Description of the task | What lines in the data below mention the string "commit"? Copy them out.
+++ Records for processing +++
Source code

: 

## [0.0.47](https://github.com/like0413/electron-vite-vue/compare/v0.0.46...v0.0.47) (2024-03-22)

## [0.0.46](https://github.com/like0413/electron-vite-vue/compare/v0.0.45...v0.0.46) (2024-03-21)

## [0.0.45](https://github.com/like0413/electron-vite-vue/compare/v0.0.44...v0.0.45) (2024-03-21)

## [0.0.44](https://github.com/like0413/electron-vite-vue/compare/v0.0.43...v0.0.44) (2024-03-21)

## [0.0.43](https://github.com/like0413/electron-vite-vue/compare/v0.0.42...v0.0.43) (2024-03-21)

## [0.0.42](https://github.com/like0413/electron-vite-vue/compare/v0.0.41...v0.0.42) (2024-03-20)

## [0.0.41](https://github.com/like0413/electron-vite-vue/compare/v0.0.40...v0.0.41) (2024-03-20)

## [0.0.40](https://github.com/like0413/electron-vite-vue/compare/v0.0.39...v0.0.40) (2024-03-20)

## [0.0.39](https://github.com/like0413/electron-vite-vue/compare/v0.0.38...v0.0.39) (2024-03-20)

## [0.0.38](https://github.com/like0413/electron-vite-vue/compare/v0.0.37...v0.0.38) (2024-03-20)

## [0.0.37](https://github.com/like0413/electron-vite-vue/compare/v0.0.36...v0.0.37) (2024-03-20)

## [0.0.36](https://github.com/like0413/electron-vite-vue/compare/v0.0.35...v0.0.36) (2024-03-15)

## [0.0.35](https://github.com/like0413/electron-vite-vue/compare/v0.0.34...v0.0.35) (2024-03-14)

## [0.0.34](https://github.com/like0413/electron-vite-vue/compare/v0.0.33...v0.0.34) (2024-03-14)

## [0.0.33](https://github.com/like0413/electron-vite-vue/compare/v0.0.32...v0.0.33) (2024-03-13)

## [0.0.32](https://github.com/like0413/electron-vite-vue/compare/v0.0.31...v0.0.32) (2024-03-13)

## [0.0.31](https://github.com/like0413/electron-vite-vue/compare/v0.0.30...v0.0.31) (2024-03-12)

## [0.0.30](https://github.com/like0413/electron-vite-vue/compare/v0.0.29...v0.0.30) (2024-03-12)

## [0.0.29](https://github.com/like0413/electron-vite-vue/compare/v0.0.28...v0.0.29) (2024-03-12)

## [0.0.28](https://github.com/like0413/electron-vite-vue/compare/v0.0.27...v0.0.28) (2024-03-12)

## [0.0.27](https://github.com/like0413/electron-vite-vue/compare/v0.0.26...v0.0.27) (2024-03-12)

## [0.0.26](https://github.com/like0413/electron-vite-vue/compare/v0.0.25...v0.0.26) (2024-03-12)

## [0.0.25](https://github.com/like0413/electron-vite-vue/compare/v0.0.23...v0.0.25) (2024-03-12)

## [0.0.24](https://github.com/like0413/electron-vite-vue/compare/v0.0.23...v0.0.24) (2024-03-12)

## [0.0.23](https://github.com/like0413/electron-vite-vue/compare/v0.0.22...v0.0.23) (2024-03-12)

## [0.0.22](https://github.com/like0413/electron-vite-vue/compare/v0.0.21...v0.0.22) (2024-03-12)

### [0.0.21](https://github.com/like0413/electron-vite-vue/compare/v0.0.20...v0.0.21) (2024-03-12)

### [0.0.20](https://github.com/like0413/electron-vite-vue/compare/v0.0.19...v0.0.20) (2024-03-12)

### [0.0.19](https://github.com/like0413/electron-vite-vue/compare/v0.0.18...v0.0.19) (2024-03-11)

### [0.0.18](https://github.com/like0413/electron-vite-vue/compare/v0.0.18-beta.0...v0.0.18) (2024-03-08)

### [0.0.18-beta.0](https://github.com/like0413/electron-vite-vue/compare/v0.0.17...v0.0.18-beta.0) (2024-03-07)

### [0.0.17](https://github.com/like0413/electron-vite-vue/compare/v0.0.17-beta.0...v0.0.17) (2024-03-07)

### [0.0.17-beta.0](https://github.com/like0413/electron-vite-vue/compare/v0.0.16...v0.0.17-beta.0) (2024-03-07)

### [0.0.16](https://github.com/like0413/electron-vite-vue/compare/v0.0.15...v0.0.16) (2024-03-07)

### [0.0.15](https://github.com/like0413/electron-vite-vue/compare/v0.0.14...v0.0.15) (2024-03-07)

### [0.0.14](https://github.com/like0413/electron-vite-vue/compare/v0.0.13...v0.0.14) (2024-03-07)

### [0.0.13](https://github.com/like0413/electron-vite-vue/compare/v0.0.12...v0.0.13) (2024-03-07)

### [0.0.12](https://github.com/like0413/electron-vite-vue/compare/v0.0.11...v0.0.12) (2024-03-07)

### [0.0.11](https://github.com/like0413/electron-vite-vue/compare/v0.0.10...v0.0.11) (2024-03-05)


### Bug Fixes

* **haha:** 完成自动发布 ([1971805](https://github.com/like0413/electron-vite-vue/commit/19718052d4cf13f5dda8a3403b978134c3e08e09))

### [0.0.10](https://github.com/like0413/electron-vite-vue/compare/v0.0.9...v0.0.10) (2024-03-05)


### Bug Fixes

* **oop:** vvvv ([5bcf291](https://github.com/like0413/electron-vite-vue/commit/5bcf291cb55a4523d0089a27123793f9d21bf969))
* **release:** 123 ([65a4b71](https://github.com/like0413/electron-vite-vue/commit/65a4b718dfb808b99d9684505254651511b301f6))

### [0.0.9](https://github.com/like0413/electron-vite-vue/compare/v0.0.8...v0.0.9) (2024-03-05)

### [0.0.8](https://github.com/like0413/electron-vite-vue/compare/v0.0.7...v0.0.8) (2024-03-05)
+++
Exercise output |
* **haha:** 完成自动发布 ([1971805](https://github.com/like0413/electron-vite-vue/commit/19718052d4cf13f5dda8a3403b978134c3e08e09))
* **oop:** vvvv ([5bcf291](https://github.com/like0413/electron-vite-vue/commit/5bcf291cb55a4523d0089a27123793f9d21bf969))
* **release:** 123 ([65a4b71](https://github.com/like0413/electron-vite-vue/commit/65a4b718dfb808b99d9684505254651511b301f6))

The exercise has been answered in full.